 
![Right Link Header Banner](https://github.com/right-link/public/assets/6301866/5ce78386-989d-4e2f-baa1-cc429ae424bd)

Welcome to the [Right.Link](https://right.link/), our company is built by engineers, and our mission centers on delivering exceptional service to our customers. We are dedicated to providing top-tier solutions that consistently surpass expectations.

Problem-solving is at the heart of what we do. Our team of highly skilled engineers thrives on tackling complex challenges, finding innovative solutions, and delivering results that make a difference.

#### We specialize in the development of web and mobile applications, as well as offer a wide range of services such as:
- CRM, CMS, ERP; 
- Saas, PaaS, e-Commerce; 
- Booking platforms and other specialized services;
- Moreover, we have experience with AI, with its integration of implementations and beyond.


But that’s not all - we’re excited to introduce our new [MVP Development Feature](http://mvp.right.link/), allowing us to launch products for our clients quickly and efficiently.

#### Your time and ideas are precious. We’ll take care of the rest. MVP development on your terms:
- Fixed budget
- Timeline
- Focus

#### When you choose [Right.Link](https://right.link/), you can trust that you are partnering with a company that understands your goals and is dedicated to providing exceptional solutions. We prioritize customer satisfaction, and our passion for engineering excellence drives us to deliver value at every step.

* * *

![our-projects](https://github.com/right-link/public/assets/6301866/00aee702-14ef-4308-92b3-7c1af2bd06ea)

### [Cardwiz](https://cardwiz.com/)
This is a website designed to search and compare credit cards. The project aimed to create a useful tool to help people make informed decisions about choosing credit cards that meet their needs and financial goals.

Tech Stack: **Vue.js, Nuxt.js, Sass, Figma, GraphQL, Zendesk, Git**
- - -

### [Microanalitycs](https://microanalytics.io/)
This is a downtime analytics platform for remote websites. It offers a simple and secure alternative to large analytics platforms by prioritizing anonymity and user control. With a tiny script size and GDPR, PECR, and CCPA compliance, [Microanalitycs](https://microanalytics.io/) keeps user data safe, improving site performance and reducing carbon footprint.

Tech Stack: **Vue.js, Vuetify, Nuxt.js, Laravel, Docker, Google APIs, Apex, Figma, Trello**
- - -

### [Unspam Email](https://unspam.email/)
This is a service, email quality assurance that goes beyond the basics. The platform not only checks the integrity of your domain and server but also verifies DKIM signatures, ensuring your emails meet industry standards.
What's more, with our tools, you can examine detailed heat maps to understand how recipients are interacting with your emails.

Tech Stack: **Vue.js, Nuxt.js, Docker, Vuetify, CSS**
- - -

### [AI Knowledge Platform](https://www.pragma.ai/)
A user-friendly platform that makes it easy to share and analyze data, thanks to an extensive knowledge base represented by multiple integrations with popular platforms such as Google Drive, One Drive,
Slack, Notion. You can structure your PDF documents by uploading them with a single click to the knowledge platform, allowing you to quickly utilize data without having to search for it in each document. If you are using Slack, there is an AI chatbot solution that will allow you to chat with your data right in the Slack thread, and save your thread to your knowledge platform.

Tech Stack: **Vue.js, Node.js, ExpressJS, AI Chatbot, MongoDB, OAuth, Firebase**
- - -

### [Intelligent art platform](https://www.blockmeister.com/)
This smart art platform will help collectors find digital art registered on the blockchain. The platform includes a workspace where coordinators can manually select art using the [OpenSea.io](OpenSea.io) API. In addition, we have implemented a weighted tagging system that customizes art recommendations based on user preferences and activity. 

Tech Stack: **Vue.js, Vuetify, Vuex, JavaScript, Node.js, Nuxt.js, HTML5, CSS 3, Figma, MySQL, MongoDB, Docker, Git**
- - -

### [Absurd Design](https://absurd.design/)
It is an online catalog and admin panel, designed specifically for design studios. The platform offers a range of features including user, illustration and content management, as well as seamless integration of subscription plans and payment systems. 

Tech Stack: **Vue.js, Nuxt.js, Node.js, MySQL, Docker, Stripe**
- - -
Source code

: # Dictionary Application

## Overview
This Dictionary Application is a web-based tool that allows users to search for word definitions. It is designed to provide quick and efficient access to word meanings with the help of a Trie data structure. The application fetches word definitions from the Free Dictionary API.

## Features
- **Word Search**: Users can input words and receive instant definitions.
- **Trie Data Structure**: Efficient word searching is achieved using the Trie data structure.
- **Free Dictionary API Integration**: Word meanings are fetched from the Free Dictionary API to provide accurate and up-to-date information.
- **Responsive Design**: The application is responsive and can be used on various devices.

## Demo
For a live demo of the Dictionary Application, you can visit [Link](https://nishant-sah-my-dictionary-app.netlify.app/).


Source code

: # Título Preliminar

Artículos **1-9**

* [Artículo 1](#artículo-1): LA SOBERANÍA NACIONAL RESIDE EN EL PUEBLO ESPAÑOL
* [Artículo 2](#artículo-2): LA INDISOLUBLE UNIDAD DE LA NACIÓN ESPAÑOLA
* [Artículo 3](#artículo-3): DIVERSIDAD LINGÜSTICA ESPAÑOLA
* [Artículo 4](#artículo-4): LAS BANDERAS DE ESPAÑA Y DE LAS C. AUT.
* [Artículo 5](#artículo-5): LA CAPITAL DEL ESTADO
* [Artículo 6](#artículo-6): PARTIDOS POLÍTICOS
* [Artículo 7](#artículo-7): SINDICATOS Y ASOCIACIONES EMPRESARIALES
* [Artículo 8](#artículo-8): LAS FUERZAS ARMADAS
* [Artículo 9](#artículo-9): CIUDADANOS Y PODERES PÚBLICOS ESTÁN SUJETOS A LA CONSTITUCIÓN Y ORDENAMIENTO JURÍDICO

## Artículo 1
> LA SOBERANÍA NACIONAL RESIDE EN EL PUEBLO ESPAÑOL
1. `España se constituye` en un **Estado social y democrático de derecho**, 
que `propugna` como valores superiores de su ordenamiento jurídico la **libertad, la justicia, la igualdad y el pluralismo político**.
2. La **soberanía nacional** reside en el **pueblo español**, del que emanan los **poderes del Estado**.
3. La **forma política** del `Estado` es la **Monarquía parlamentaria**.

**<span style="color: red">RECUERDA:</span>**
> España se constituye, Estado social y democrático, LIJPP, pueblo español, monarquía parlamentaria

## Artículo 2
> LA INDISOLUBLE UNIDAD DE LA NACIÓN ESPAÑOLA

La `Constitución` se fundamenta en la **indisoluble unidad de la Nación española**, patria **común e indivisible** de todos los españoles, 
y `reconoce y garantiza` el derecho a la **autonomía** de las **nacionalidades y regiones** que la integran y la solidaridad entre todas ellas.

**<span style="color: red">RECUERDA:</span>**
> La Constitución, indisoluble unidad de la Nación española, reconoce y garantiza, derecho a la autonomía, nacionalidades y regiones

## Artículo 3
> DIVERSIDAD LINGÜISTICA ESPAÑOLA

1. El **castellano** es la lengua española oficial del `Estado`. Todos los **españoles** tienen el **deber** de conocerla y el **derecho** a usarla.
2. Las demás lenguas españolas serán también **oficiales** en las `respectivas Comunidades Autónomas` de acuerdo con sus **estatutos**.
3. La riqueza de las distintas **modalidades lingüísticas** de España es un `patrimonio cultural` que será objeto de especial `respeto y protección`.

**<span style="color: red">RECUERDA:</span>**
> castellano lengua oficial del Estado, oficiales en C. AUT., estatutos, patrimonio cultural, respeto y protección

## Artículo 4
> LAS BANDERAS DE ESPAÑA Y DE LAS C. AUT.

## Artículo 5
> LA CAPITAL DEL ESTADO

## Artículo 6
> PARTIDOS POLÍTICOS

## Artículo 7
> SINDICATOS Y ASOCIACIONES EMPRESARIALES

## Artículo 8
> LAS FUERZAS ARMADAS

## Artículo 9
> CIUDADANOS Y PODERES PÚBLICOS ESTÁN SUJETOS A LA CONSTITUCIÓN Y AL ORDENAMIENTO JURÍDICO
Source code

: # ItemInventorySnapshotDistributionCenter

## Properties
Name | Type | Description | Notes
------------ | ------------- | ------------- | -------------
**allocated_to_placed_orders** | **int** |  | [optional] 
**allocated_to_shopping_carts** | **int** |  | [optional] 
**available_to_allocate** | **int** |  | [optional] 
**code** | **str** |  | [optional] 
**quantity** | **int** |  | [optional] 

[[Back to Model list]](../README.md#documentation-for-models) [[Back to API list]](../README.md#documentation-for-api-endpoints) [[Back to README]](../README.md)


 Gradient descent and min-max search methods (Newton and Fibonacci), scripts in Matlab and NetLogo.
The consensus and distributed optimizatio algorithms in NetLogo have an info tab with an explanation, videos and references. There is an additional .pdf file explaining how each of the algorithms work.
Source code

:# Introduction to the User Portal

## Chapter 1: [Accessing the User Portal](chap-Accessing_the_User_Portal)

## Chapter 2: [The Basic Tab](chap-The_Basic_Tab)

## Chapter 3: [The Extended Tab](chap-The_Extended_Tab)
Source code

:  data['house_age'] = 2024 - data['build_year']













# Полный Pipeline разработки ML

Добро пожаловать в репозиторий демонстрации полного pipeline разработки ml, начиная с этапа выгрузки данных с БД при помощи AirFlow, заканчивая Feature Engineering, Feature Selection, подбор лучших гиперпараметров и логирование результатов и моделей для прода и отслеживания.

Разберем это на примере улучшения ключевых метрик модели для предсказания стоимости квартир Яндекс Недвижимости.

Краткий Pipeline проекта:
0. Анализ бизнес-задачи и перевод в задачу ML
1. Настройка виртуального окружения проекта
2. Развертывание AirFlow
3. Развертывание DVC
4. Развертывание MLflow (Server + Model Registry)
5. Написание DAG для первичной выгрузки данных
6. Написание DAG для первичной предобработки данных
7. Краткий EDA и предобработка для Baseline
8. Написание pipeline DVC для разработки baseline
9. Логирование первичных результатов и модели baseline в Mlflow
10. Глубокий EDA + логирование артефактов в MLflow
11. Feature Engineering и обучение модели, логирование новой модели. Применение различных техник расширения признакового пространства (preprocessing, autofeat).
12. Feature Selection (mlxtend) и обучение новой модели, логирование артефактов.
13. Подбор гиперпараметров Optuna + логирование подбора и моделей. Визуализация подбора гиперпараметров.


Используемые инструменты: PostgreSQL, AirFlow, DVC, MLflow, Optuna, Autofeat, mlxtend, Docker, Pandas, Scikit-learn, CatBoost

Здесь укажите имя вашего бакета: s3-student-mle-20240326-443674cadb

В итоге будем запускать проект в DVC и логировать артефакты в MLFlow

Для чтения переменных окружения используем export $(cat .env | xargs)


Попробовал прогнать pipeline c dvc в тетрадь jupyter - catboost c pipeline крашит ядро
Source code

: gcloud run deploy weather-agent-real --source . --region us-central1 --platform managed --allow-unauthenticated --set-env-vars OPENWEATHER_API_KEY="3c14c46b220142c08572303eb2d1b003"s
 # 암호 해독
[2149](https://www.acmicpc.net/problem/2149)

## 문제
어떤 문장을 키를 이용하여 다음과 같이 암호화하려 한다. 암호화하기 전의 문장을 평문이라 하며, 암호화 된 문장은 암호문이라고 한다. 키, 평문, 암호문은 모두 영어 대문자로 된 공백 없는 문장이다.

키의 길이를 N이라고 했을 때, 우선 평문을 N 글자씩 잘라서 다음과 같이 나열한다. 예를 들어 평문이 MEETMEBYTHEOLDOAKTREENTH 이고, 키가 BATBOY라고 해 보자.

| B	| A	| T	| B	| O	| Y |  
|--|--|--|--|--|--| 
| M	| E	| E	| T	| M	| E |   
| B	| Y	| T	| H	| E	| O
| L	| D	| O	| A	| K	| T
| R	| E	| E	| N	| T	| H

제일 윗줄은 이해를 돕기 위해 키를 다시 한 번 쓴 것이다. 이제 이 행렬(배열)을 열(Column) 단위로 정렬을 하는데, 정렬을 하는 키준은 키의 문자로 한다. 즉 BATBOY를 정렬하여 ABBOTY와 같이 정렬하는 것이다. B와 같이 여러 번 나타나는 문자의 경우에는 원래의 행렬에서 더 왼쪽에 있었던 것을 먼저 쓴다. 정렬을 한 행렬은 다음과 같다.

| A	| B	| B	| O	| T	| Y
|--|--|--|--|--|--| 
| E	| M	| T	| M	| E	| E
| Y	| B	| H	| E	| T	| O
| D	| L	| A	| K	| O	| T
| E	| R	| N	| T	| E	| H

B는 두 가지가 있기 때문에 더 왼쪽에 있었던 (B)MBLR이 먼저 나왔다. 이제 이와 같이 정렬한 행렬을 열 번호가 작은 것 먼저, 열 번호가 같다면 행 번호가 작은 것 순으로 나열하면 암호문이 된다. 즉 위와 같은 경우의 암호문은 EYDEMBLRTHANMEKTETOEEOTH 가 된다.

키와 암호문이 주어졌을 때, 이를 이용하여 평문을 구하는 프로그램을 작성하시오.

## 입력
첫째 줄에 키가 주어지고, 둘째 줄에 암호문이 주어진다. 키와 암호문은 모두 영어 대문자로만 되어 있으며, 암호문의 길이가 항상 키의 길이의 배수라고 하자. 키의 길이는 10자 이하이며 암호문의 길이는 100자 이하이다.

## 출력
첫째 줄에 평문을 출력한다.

[Exercise goal]: Transcribe, exactly as written, all lines of the entries above from the first to the one containing "This is a website", and no more.

[Result of the task]:
![Right Link Header Banner](https://github.com/right-link/public/assets/6301866/5ce78386-989d-4e2f-baa1-cc429ae424bd)

Welcome to the [Right.Link](https://right.link/), our company is built by engineers, and our mission centers on delivering exceptional service to our customers. We are dedicated to providing top-tier solutions that consistently surpass expectations.

Problem-solving is at the heart of what we do. Our team of highly skilled engineers thrives on tackling complex challenges, finding innovative solutions, and delivering results that make a difference.

#### We specialize in the development of web and mobile applications, as well as offer a wide range of services such as:
- CRM, CMS, ERP; 
- Saas, PaaS, e-Commerce; 
- Booking platforms and other specialized services;
- Moreover, we have experience with AI, with its integration of implementations and beyond.


But that’s not all - we’re excited to introduce our new [MVP Development Feature](http://mvp.right.link/), allowing us to launch products for our clients quickly and efficiently.

#### Your time and ideas are precious. We’ll take care of the rest. MVP development on your terms:
- Fixed budget
- Timeline
- Focus

#### When you choose [Right.Link](https://right.link/), you can trust that you are partnering with a company that understands your goals and is dedicated to providing exceptional solutions. We prioritize customer satisfaction, and our passion for engineering excellence drives us to deliver value at every step.

* * *

![our-projects](https://github.com/right-link/public/assets/6301866/00aee702-14ef-4308-92b3-7c1af2bd06ea)

### [Cardwiz](https://cardwiz.com/)
This is a website designed to search and compare credit cards. The project aimed to create a useful tool to help people make informed decisions about choosing credit cards that meet their needs and financial goals.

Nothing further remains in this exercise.